The text was updated successfully, but these errors were encountered:

ChrisRackauckas · 2020-11-08T10:03:25Z

Your example can be reduced even more:

using Flux
using Zygote

net = Chain(
    Dense(2, 100, relu),
    Dense(100, 100, relu),
    Dense(100, 100, relu),
    Dense(100, 4),
    x -> x[1, :]
)
θ, builder = Flux.destructure(net)

x = randn(Float32, 2, 16)

function predict(θ, x, builder)
    net = builder(θ)
    A, pullback = Zygote.pullback(net, x)
    ∇A = pullback(ones(eltype(A), size(A)))[1]
    a = sum(∇A)
end

Zygote.gradient(θ -> predict(θ, x, builder), θ)

The issue is just that you can't nest Zygote. If you make the outer differentiation use ReverseDiff.jl and the inner one use Zygote.jl you're fine though.

jlmaccal · 2020-11-08T22:08:54Z

@ChrisRackauckas Thanks for the reply. I can see now that many of the pullbacks defined for common operations, like getindex mutate in-place, which prevents Zygote from being nested.

Do you know if there is any plan to address this? It seems to me that loss functions that use the gradients of a scalar field could be quite common when modelling physical systems with conserved quantities, as with Hamiltonian NNs.

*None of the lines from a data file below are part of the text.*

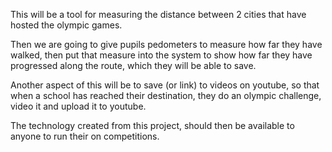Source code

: This will be a tool for measuring the distance between 2 cities that have hosted the olympic games.

Then we are going to give pupils pedometers to measure how far they have walked, then put that measure into the system to show how far they have progressed along the route, which they will be able to save.

Another aspect of this will be to save (or link) to videos on youtube, so that when a school has reached their destination, they do an olympic challenge, video it and upload it to youtube.

The technology created from this project, should then be available to anyone to run their on competitions.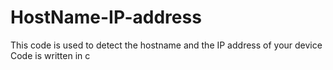 # HostName-IP-address
This code is used to detect the hostname and the IP address of your device
Code is written in c
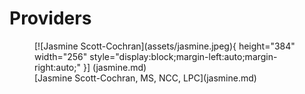 # Providers
<div class="grid cards" markdown>
  <figure markdown>
  [![Jasmine Scott-Cochran](assets/jasmine.jpeg){ height="384" width="256" style="display:block;margin-left:auto;margin-right:auto;" }] (jasmine.md)
    <figcaption markdown>
    [Jasmine Scott-Cochran, MS, NCC, LPC](jasmine.md)
    </figcaption>
  </figure>
</div>



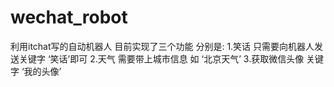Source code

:# wechat_robot
利用itchat写的自动机器人
目前实现了三个功能
分别是:
1.笑话 只需要向机器人发送关键字 ‘笑话’即可
2.天气 需要带上城市信息 如 ‘北京天气’
3.获取微信头像 关键字 ‘我的头像’
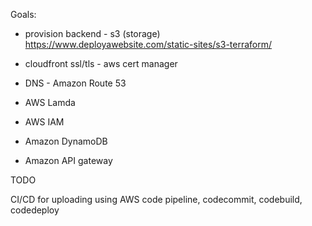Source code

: Goals:

* provision backend - s3 (storage)
https://www.deployawebsite.com/static-sites/s3-terraform/

* cloudfront ssl/tls - aws cert manager
* DNS - Amazon Route 53
* AWS Lamda
* AWS IAM
* Amazon DynamoDB
* Amazon API gateway

TODO

CI/CD for uploading using AWS code pipeline, codecommit, codebuild, codedeploy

I have tried using combining various ADs as you suggest, but keep running into problems. I give some examples of things I've tried below. My apologies for their length, but I feel it might help to show what I'm actually trying to accomplish.

For context, I am trying to model the power dissipated by a non-equilibrium thermodynamic system undergoing some control protocol. This is modelled with two components. The first is a conservative term, that depends on the directional derivative of a scalar field (the free energy). The second is a dissipative term that depends on a positive definite friction tensor. In the spirit of SciML, I'm trying to model both the free energy and the friction tensor using NNs.

jlmaccal · 2020-11-08T22:14:07Z

Here is one approach I tried using ForwardDiff to calculate the inner directional derivative and Zygote for the outer gradient.

If I don't include DiffEqFlux, I get an error about no method matching *(::NamedTuple..., which is addressed by one of the adjoint definitions in DiffEqFlux.

However, this does not give me the correct gradient. Instead, all of the gradients for the ξnet parameters are zero. If I change return Pcons + Pdiss to return Pdiss, then I get the correct (or at least non-zero) gradient for the ξnet parameters, but the Fnet gradients are zero.

using Flux
using Zygote
using DiffEqFlux
using ForwardDiff
using NNlib
using LinearAlgebra
using Statistics

export predictpower, create_Fnetwork, create_ξnetwork, combine_networks

struct Builder{R1,R2}
    re1::R1
    re2::R2
    n::Int64
end

(builder::Builder)(p) = begin
    p1 = p[1:builder.n]
    p2 = p[(builder.n + 1):end]
    return (builder.re1(p1), builder.re2(p2))
end
    
function combine_models(m1, m2)
    p1, re1 = Flux.destructure(m1)
    p2, re2 = Flux.destructure(m2)
    n = size(p1)[1]
    p = [p1; p2]
    builder = Builder(re1, re2, n)
    return (p, builder)
end

struct DirectionalDerivative{F, V}
    f::F
    direction::V
end
const DD = DirectionalDerivative

function (dd::DD)(pt)
    let dd=dd
        ForwardDiff.derivative(0) do h
            dd.f(pt + h * dd.direction)
        end
    end
end

function predictpower(x, θ, builder)
    n, nbatch = size(x)
    @assert n % 2 == 0
    ncontrol = n ÷ 2

    # Unpack the inputs
    Fnet, ξnet = builder(θ)
    λ = x[1:ncontrol, :]
    dλ = x[ncontrol + 1:end, :]

    # Compute the directional derivative dλ⋅∇F
    Pcons = DD(Fnet, dλ)(λ)

    # Reshape to column / row vectors
    dλ = reshape(dλ, ncontrol, 1, nbatch)
    dλT = permutedims(dλ, [2, 1, 3])

    # Calculate the dissaptive part of the power
    # Pdiss = dλ^T ⋅ ξ ⋅ dλ
    ξ = ξnet(λ)
    Pdiss = batched_mul(batched_mul(dλT, ξ), dλ)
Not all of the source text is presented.